NEWS 31 March 2022 |

City dwellers are fascinated and enthralled by coming across wild animals in their urban environment – even if the wild animals are feral.

Feral deer made headlines in 2017 when one got inside a funeral home at Ringwood, causing $100,000 in damage. And while Melburnians were stuck in lockdown in June 2021, another was seen running down the streets of Collingwood and Fitzroy.

These are just signs of a larger state-wide problem.

On 26 March, the Victorian Government released their much anticipated Peri-urban Deer Control Plan 2021-2026 which will guide the management of deer in peri-urban areas around Melbourne. It lays out priority areas for management based on impacts on public safety, agricultural assets, water quality, Indigenous cultural heritage and high-value biodiversity areas.

This is the first of three region-specific plans developed to address the state’s deer control response under the Victorian Deer Control Strategy released in October 2020. The other two regional plans will be developed for the east and west of the state. Read our initial thoughts on the Strategy here.

The Peri-urban Deer Control Plan (the Plan) covers the local government areas of Nillumbik, Yarra Ranges, Cardinia, Knox, Manningham and Whittlesea. It reports few remaining deer-free areas in the peri-urban region.

The Plan does set out a clear matrix the Department of Environment, Land, Water and Planning (DELWP) will use to guide the management of deer and funding of deer removal operations.

However, it may, in the long-term, be better to directly fund land managers, such as Melbourne Water, Parks Victoria and Traditional Owners, to control deer on the land they manage instead of having to apply numerous times to DELWP for funding.

The Plan relies heavily still on community groups and local councils, already at the front of the push to protect areas of conservation and agricultural significance, to design and undertake control works. DELWP should work with these bodies and groups and build on their accomplishments, not tie them up in further hoop-jumping for funding.

However, deer are challenging to control in peri-urban areas. Shooting is likely to be very difficult, if not unviable. In other less populated areas, shooting can be used effectively, including aerial and on-ground shooting for both professional and recreational hunters, or supervised accredited hunters in more protected areas. This is not an excuse for open slather recreational hunting – control measures are most effective when targeted.

The use of tranquiliser guns and subsequent euthanasia of deer is considered safest by organisations such as Melbourne Zoo, but the use of tranquiliser guns is restricted to authorised persons, so will likely not be a common option. Traps are used in other states, but there is limited experience in Victoria and would require permits.
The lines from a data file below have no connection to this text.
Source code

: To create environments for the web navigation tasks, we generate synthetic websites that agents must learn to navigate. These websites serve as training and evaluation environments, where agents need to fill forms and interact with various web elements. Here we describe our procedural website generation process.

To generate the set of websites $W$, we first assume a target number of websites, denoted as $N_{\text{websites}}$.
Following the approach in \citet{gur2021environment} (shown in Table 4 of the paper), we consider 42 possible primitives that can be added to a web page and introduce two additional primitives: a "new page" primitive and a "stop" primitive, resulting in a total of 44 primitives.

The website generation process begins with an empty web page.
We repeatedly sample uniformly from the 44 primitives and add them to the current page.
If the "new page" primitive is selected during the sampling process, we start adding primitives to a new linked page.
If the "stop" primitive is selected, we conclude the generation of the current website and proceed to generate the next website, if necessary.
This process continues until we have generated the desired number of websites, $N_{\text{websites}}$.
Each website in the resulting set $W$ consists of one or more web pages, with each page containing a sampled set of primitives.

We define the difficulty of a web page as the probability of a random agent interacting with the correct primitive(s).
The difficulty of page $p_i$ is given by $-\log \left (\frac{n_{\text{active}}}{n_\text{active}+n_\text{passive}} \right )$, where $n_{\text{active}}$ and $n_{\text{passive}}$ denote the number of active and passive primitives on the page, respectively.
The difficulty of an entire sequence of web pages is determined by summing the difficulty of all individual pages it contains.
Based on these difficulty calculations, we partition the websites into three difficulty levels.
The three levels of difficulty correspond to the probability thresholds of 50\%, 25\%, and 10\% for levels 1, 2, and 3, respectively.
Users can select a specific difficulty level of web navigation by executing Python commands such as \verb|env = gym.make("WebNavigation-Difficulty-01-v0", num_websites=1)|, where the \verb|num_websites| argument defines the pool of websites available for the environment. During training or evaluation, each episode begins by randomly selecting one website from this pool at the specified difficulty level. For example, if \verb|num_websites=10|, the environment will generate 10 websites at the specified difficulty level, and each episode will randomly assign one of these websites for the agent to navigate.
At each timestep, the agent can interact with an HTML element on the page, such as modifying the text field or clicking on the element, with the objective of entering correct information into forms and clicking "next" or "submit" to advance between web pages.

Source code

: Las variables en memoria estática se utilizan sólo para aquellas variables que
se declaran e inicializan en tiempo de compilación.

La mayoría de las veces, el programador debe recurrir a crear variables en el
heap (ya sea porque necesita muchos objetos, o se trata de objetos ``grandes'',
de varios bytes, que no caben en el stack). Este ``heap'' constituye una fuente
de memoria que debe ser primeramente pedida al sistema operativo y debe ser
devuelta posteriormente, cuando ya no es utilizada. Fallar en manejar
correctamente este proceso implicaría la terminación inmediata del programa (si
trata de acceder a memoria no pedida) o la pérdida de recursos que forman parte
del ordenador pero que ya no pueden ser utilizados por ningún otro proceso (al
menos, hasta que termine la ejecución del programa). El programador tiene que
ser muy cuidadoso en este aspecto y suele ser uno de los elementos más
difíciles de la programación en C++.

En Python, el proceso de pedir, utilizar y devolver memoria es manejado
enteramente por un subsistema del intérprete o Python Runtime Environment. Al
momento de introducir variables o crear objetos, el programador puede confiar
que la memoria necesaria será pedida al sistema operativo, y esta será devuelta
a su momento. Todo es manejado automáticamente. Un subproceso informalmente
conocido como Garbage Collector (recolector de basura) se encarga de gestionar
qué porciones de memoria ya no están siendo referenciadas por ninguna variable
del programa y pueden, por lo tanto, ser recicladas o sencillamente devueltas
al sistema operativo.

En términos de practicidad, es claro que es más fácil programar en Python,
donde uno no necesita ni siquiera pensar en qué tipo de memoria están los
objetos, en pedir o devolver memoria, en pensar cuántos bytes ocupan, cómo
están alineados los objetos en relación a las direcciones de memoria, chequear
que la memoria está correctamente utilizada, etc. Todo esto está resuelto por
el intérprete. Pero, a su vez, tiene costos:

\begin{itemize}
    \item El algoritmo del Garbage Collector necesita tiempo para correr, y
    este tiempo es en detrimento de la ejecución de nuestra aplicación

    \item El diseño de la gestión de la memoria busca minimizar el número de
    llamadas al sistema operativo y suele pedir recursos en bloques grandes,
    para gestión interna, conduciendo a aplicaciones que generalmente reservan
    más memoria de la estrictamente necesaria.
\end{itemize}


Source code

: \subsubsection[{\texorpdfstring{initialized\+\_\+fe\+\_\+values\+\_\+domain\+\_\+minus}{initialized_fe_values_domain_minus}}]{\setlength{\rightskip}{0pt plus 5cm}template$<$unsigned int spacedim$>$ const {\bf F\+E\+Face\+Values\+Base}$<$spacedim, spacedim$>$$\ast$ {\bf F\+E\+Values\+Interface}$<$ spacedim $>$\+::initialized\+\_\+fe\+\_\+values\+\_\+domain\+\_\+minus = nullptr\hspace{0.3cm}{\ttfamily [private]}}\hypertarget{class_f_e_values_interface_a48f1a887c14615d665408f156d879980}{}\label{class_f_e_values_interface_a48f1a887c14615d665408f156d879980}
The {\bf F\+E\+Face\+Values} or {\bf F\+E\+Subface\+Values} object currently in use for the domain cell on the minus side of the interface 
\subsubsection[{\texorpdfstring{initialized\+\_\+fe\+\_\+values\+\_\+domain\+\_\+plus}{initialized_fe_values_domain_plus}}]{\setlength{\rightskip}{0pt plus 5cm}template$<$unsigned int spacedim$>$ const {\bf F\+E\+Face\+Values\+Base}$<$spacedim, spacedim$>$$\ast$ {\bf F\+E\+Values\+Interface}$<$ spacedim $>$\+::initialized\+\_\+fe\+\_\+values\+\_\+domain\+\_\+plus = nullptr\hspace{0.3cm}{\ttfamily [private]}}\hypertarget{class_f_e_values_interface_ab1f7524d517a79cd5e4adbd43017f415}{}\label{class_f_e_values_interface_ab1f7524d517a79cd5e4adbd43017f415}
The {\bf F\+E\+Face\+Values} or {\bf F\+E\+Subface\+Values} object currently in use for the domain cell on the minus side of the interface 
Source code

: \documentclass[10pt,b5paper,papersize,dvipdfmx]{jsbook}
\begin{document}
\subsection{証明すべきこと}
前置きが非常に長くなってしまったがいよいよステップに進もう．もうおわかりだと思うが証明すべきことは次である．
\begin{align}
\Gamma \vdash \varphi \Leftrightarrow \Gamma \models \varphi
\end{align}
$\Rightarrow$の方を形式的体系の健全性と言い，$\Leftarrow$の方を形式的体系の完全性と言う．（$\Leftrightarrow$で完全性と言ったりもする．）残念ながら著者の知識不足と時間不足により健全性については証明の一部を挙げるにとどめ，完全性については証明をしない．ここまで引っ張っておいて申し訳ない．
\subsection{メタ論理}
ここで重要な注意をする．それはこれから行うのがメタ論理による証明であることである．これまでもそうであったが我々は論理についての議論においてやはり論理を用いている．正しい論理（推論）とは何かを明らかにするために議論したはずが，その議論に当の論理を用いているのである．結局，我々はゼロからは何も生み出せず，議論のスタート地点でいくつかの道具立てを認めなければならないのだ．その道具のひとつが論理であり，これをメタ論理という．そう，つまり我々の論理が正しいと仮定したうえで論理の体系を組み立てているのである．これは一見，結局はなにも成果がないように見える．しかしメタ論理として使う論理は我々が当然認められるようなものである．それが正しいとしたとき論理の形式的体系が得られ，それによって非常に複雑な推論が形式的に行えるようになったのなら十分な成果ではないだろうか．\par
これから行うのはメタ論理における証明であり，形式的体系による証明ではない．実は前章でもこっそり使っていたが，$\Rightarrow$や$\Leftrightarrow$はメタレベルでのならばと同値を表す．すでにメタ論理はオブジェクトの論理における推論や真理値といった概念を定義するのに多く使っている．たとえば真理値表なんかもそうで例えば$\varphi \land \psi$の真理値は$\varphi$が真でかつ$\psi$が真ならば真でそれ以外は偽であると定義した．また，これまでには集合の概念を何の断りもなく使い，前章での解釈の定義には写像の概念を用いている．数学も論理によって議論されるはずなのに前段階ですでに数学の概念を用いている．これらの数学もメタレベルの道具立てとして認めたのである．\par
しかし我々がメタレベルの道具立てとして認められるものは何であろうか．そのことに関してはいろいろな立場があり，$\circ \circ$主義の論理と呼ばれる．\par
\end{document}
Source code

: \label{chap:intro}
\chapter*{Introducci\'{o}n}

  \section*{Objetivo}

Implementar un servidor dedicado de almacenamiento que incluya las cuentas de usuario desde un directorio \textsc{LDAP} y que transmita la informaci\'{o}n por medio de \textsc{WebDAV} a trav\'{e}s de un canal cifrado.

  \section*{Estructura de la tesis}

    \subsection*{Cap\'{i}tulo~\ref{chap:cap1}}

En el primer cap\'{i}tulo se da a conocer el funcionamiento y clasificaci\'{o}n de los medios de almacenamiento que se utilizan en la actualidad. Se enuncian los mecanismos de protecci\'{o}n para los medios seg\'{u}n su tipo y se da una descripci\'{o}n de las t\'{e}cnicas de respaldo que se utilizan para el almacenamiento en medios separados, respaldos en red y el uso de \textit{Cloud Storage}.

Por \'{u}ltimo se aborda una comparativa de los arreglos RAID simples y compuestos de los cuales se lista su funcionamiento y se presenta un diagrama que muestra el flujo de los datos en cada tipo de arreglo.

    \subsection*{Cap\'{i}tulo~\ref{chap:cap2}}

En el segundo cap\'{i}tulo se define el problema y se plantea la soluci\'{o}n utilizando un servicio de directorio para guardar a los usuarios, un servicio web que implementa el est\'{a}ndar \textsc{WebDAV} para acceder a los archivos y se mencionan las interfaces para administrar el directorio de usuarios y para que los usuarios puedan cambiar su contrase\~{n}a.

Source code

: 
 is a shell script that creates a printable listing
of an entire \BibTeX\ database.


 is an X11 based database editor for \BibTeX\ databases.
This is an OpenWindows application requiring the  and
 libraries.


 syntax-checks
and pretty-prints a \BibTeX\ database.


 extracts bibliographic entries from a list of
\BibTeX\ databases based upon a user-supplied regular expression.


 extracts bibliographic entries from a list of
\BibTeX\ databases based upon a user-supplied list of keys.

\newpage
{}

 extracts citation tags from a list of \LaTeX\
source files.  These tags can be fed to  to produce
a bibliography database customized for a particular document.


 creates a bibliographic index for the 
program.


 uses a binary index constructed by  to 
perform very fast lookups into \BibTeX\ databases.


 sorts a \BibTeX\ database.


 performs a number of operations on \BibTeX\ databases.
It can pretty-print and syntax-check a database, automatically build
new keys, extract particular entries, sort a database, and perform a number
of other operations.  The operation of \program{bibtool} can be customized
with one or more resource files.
Landowners and land managers are mostly stuck with expensive fencing and barrier options.

We need to look at control techniques such as baiting or even biological control to bring the numbers down in a significant and meaningful way, and this will require additional government investment.

Due to the landscape level approach being undertaken by DELWP in the Plan, finer-detail conservation issues have been left out. DELWP assures that these will be considered, but it is concerning that smaller significant areas where threatened species and communities are affected slip through the cracks and possibly miss out on vital funding. Overlooked areas include Cool Temperate Rainforest in the Dandenong Ranges, a Flora and Fauna Guarantee-listed community heavily impacted by deer. (Read more about these impacts in this past Park Watch article from local Meghan Lindsey.)

The increasing impact of deer on Victoria’s biodiversity is a significant finding of the Plan. There are over a million (and growing) deer impacting almost all areas of native vegetation. The focus on regional plans will help specific sites, assets and parks, but leaves the rest of the state open to deer damage. Better than no action, but does not meet the scale and breadth of the problem by reducing deer numbers overall.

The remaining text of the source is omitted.